Here's a look at where two prominent, successful hedge fund managers are putting their money: David Einhorn has been buying Sprint and BP Plc , while John Paulson bought 7.2 million shares of rig contractor Transocean, whose Deepwater Horizon rig drilled the doomed BP well.
Mr. Paulson also bought 7.8 million shares in Anadarko Petroleum, pushing his position in the oil and gas firm to more than 21 million shares, according to a report by Reuters after a trawl through Securities and Exchange Commission filings. That makes it the fifth-largest bet in Mr. Paulson's portfolio.
Mr. Einhorn, who became well-known for publicly questioning the accounting of Lehman Brothers months before its 2008 collapse, told investors in his year-end letter that he believed Sprint had an opportunity for "significant margin expansion" as it works to consolidate its networks.
He's invested about $147-million in BP. Mr. Einhorn, whose fund manages about $6.5-billion (U.S.), has said that BP is still trading at a heavy discount from its peers after the oil spill.

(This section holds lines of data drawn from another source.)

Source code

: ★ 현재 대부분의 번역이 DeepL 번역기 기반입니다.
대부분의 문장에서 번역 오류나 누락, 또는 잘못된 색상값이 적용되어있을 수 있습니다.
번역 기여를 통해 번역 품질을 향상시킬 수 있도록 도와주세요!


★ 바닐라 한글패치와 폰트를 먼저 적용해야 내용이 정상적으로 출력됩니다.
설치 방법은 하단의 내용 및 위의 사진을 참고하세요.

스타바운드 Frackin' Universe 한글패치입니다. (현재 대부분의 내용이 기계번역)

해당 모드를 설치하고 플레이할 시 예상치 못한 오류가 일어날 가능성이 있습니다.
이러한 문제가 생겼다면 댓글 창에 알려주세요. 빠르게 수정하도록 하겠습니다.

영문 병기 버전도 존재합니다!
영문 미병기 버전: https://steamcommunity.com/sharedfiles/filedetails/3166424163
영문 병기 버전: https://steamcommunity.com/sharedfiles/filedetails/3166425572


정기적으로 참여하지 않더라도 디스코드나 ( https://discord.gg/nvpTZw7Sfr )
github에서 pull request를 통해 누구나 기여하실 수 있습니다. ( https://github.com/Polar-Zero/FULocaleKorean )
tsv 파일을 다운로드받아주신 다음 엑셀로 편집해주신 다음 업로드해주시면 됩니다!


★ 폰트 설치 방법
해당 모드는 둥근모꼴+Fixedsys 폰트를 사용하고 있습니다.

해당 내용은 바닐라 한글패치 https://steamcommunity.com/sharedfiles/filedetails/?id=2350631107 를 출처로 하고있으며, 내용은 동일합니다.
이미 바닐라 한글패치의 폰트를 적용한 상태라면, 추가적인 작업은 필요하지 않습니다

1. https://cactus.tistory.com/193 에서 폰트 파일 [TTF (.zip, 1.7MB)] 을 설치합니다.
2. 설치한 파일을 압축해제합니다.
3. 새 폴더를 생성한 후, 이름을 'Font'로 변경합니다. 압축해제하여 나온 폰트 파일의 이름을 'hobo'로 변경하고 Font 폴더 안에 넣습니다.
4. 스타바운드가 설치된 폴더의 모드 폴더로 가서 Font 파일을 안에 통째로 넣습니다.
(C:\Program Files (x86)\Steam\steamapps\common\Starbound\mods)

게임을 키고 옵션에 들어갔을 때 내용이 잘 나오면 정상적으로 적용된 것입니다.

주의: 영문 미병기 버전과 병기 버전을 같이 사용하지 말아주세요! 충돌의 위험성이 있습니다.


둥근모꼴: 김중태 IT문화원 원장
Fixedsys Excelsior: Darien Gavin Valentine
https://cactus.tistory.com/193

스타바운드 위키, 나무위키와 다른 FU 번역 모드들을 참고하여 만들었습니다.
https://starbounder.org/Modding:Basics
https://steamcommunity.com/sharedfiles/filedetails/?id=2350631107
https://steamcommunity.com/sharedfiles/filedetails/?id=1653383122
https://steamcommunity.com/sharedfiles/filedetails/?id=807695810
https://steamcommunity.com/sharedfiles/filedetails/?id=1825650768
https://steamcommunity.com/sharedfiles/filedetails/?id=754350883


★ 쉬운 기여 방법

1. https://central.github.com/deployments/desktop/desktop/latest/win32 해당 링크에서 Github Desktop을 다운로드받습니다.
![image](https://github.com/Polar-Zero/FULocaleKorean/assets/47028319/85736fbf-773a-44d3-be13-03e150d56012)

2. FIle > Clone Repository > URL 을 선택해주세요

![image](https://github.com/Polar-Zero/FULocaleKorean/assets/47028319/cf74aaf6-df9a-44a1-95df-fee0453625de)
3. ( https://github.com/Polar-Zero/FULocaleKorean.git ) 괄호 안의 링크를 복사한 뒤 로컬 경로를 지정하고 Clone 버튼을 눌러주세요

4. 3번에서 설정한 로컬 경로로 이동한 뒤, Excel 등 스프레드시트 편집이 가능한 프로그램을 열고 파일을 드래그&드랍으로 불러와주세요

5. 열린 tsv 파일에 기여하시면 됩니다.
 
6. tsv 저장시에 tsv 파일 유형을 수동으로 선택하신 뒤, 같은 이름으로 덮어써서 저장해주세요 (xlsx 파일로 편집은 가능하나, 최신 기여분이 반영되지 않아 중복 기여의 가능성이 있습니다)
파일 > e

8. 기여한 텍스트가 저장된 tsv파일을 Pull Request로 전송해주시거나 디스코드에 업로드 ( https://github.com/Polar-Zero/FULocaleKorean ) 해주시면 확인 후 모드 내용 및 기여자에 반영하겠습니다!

Mr. Einhorn also disclosed an $88.6-million position in chemicals maker LyondellBasell Industries and a $52-million position in shares of energy company SemGroup Corp. , both of which recently exited bankruptcy. His flagship Greenlight Capital L.P. fund closed the year up 15.9 percent, net of fees and expenses.
Mr. Paulson, who notched the industry's biggest ever payout last year at $5-billion and made $4-billion on a bet against U.S. housing before the financial crisis, is still holding steady with his big bets on gold and financial service firms.
The 55-year-old manager, whose Paulson & Co. now oversees roughly $36-billion, again counted SPDR Gold Trust , AngloGold Ashanti , Citigroup and Bank of America as his top four holdings.